Every line in the records below that holds the word "agents" is to be copied.

Stored data entries:
···

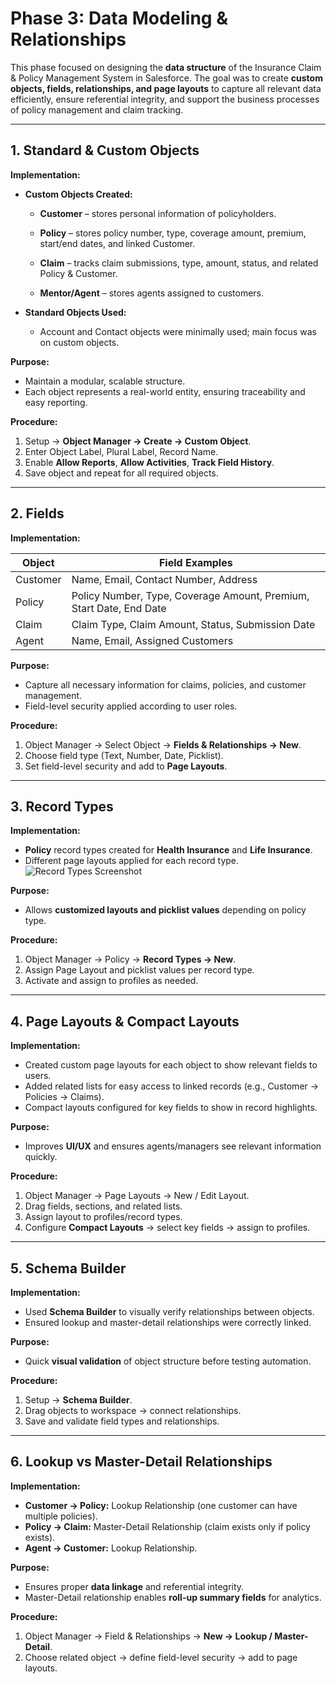 # Phase 3: Data Modeling & Relationships

This phase focused on designing the **data structure** of the Insurance Claim & Policy Management System in Salesforce. The goal was to create **custom objects, fields, relationships, and page layouts** to capture all relevant data efficiently, ensure referential integrity, and support the business processes of policy management and claim tracking.

---

## 1. Standard & Custom Objects

**Implementation:**

- **Custom Objects Created:**
  - **Customer** – stores personal information of policyholders.  
   
  - **Policy** – stores policy number, type, coverage amount, premium, start/end dates, and linked Customer.  
    
  - **Claim** – tracks claim submissions, type, amount, status, and related Policy & Customer.  
    
  - **Mentor/Agent** – stores agents assigned to customers.  
   
- **Standard Objects Used:**  
  - Account and Contact objects were minimally used; main focus was on custom objects.

**Purpose:**  
- Maintain a modular, scalable structure.  
- Each object represents a real-world entity, ensuring traceability and easy reporting.

**Procedure:**  
1. Setup → **Object Manager → Create → Custom Object**.  
2. Enter Object Label, Plural Label, Record Name.  
3. Enable **Allow Reports**, **Allow Activities**, **Track Field History**.  
4. Save object and repeat for all required objects.

---

## 2. Fields

**Implementation:**  

| Object   | Field Examples                     |
|----------|------------------------------------|
| Customer | Name, Email, Contact Number, Address |
| Policy   | Policy Number, Type, Coverage Amount, Premium, Start Date, End Date |
| Claim    | Claim Type, Claim Amount, Status, Submission Date |
| Agent    | Name, Email, Assigned Customers |

**Purpose:**  
- Capture all necessary information for claims, policies, and customer management.  
- Field-level security applied according to user roles.

**Procedure:**  
1. Object Manager → Select Object → **Fields & Relationships → New**.  
2. Choose field type (Text, Number, Date, Picklist).  
3. Set field-level security and add to **Page Layouts**.  
   

---

## 3. Record Types

**Implementation:**  
- **Policy** record types created for **Health Insurance** and **Life Insurance**.  
- Different page layouts applied for each record type.  
  ![Record Types Screenshot](../Screenshots/Phase3/Record_Types.png)

**Purpose:**  
- Allows **customized layouts and picklist values** depending on policy type.

**Procedure:**  
1. Object Manager → Policy → **Record Types → New**.  
2. Assign Page Layout and picklist values per record type.  
3. Activate and assign to profiles as needed.

---

## 4. Page Layouts & Compact Layouts

**Implementation:**  
- Created custom page layouts for each object to show relevant fields to users.  
- Added related lists for easy access to linked records (e.g., Customer → Policies → Claims).  
- Compact layouts configured for key fields to show in record highlights.  
  
**Purpose:**  
- Improves **UI/UX** and ensures agents/managers see relevant information quickly.

**Procedure:**  
1. Object Manager → Page Layouts → New / Edit Layout.  
2. Drag fields, sections, and related lists.  
3. Assign layout to profiles/record types.  
4. Configure **Compact Layouts** → select key fields → assign to profiles.

---

## 5. Schema Builder

**Implementation:**  
- Used **Schema Builder** to visually verify relationships between objects.  
- Ensured lookup and master-detail relationships were correctly linked.  
  
**Purpose:**  
- Quick **visual validation** of object structure before testing automation.

**Procedure:**  
1. Setup → **Schema Builder**.  
2. Drag objects to workspace → connect relationships.  
3. Save and validate field types and relationships.

---

## 6. Lookup vs Master-Detail Relationships

**Implementation:**  
- **Customer → Policy:** Lookup Relationship (one customer can have multiple policies).  
- **Policy → Claim:** Master-Detail Relationship (claim exists only if policy exists).  
- **Agent → Customer:** Lookup Relationship.  
 
**Purpose:**  
- Ensures proper **data linkage** and referential integrity.  
- Master-Detail relationship enables **roll-up summary fields** for analytics.

**Procedure:**  
1. Object Manager → Field & Relationships → **New → Lookup / Master-Detail**.  
2. Choose related object → define field-level security → add to page layouts.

···

◆ SOLUTION FOR THIS PROBLEM:
  - **Mentor/Agent** – stores agents assigned to customers.  
- Improves **UI/UX** and ensures agents/managers see relevant information quickly.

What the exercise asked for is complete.